A list of more than 1,000 addresses of New Years Honours recipients, including those of senior police officers and politicians, has been accidentally published by the government.
The file was uploaded to the official website, but has since been removed.
The Cabinet Office told the BBC: “We apologise to all those affected and are looking into how this happened.”
Among the addresses are those of Sir Elton John and former director of public prosecutions Alison Saunders.

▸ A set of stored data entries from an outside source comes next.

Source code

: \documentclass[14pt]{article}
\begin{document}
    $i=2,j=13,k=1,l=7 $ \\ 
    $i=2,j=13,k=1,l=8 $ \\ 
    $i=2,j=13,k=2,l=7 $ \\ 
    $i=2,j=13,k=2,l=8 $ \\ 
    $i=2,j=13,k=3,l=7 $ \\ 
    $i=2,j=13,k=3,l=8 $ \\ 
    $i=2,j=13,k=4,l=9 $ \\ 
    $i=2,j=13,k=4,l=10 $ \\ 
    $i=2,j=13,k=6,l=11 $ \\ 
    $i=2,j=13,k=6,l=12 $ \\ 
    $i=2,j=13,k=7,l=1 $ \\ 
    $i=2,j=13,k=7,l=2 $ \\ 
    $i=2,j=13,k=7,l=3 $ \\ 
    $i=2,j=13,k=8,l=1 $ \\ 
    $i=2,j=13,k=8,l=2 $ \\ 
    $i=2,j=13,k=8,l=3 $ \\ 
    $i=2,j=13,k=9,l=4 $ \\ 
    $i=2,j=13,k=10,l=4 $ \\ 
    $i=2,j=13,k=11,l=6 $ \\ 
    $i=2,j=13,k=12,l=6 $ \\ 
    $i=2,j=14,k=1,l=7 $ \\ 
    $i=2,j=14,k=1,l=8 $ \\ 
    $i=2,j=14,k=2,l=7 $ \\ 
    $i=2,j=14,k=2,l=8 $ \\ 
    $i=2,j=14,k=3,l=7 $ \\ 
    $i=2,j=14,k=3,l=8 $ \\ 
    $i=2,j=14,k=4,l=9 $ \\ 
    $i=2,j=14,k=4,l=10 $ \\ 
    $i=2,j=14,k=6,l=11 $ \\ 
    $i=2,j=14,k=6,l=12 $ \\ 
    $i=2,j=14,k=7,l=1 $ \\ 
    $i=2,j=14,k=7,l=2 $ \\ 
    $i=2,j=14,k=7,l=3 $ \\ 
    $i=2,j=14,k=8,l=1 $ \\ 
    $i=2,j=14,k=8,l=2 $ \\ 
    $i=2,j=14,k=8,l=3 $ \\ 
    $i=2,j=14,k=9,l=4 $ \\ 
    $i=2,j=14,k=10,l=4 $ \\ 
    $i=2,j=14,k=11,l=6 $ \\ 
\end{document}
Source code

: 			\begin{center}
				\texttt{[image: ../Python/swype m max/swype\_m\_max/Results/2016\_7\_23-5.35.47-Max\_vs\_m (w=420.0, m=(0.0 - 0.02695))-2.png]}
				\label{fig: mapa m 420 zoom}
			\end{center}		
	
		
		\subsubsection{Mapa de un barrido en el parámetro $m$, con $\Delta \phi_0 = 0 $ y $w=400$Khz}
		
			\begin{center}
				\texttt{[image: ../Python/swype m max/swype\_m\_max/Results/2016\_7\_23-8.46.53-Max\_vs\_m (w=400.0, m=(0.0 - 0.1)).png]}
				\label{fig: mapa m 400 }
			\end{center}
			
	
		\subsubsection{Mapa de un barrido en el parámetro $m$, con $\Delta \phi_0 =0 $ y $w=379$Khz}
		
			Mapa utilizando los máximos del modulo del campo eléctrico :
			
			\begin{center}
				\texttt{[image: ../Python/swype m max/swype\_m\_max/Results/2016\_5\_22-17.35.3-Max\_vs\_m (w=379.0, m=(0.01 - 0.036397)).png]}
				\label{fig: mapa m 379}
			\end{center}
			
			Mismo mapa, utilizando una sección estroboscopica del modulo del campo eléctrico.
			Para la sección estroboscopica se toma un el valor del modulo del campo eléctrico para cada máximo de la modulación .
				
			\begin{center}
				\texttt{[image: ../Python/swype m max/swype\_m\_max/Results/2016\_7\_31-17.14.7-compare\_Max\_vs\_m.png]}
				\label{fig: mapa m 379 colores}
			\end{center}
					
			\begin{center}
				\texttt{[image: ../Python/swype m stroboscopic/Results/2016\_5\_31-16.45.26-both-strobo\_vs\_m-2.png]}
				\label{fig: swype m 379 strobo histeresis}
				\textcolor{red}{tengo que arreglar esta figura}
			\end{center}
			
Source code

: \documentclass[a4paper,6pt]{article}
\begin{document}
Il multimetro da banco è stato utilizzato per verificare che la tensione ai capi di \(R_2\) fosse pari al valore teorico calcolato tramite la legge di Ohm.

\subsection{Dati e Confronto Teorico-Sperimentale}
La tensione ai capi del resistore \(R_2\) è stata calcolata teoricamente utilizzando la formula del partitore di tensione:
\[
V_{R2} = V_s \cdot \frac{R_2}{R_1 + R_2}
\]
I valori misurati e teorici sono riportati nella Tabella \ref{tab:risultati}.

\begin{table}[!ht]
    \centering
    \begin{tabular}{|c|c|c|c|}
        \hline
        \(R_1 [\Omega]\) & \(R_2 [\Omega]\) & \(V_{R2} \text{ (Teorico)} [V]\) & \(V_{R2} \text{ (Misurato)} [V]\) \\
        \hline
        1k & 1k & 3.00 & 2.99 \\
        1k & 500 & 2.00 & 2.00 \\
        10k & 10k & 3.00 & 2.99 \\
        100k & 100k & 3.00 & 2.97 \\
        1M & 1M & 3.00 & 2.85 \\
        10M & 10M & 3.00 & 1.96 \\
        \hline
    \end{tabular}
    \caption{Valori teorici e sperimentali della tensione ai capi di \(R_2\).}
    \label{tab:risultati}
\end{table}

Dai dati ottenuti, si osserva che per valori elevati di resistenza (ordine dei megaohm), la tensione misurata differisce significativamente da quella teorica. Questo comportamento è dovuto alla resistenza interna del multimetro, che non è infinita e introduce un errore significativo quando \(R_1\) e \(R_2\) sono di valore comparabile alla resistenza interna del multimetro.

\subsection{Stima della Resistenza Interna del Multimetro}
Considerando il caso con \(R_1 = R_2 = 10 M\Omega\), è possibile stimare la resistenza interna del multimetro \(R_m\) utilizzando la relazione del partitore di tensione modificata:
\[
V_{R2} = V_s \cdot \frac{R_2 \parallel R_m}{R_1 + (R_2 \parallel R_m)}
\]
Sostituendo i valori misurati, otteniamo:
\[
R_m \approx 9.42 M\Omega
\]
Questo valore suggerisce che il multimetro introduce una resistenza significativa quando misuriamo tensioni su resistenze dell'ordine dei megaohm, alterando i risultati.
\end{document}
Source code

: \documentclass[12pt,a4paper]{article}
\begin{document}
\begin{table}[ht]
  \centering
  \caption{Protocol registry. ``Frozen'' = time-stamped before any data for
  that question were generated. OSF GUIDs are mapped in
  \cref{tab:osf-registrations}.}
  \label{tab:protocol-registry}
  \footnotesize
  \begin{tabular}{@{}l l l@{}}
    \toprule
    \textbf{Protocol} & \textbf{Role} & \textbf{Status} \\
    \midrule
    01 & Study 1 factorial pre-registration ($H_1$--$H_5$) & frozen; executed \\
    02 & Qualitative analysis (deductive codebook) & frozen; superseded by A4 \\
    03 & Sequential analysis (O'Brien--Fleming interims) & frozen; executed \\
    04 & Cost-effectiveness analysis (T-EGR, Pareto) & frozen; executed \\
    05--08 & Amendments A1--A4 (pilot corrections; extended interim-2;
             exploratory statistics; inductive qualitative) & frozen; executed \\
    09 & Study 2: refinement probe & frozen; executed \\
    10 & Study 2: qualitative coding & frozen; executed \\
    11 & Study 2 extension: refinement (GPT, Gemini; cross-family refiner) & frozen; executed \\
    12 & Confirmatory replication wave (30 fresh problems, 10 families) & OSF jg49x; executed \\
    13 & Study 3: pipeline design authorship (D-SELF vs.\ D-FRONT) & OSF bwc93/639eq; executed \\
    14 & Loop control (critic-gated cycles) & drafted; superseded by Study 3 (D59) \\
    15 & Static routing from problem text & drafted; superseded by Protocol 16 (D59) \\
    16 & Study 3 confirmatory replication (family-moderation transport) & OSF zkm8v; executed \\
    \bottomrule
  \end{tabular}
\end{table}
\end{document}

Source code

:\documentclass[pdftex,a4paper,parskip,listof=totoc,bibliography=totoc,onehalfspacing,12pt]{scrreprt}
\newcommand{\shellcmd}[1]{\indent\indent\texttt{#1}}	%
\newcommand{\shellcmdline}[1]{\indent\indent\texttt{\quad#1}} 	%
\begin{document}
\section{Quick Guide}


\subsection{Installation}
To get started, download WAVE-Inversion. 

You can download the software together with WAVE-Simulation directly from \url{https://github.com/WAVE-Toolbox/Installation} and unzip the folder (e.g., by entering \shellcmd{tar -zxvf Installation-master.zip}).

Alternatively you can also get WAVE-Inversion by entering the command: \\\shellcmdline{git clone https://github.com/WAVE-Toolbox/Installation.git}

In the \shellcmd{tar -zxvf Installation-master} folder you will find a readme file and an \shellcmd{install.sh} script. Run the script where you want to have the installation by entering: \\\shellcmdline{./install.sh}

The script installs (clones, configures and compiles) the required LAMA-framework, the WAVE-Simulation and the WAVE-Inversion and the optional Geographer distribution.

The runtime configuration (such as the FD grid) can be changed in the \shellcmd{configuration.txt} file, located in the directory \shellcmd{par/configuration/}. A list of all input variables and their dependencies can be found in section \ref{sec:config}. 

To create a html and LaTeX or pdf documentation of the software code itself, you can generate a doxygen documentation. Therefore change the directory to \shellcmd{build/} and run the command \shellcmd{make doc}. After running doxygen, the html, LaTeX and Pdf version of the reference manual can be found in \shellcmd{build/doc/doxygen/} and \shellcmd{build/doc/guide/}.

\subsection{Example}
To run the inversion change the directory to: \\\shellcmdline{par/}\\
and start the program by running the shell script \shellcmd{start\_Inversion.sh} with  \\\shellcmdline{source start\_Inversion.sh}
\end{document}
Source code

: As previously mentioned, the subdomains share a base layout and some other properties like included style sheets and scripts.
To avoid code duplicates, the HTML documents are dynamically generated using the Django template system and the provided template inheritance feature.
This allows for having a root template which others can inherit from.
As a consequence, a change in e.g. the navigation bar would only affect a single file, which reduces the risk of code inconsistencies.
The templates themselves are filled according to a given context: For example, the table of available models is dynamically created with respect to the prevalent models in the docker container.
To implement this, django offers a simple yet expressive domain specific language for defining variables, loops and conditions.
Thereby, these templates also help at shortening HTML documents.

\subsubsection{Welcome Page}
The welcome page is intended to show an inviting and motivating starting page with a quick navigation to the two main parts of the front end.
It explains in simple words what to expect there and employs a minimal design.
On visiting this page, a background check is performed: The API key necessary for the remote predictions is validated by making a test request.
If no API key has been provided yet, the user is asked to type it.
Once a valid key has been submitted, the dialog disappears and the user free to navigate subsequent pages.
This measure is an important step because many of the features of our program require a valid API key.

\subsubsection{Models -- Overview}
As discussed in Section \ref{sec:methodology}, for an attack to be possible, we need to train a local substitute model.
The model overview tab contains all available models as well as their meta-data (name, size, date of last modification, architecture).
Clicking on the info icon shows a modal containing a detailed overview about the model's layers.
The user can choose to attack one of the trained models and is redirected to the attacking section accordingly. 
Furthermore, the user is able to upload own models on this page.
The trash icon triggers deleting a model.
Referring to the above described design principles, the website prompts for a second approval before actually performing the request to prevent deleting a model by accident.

Also on the list of 1,097 honours recipients are high-profile names such as cricketer Ben Stokes, former Conservative Party leader Iain Duncan Smith, TV cook Nadiya Hussain, and former Ofcom boss Sharon White.
A government spokesman said: “A version of the New Year Honours 2020 list was published in error which contained recipients’ addresses.
“The information was removed as soon as possible.
“We have reported the matter to the ICO [Information Commissioner’s Office] and are contacting all those affected directly.”
The ICO, which has the power to fine organisations for data breaches, said it will be “making enquiries”.
‘Much depends on the attitude of those affected’
There is no doubt that this is a serious data breach and the government, of all organisations, should be better acquainted with the law on disclosing sensitive personal information.
But while some of the celebrities and the police officers awarded honours may be concerned about their privacy and security, it would have been far more serious if the home addresses of those on the list of gallantry awards had been leaked.
The Information Commissioner’s Office has so far only levied one fine under the new Data Protection Act which came into effect in 2018 – a London pharmacy was fined £275,000 for careless storage of the very sensitive medical data of half a million people.
Lawyers who specialise in data protection think the ICO will see this as a less serious case of human error and may let the Cabinet Office escape with a warning about improving its practices.
But they say much now depends on the attitude of those who have seen their data leaked – they could decide to bring civil claims against the government for putting in the public domain information many of them have been determined to keep private.
Data rights lawyer Ravi Naik said the government could face legal action from those whose addresses were published, as well as from the ICO.
He also warned that anyone who came across the information should tell the ICO and not pass it onto others – because they themselves might face legal action.
Simon Winch, a sustainability professional from London, was among those who were able to access the sensitive information.
He told the BBC: “I clicked on the link on the gov.uk website at around 11pm on Friday and the spreadsheet opened up.
“At first I thought everyone on the list had given their permission to publish their personal addresses. But then I saw that some quite sensitive names were on there.”
Another source told the BBC they accessed the file just after midnight on Saturday but were unable to do so by 05:00 GMT.
The Cabinet Office said the document was visible for around an hour.
Most of the entries in the spreadsheet include full addresses – including house numbers and postcodes.
A separate list, that does not appear to be involved in the breach, covers gallantry awards for police, ambulance and fire staff and military personnel.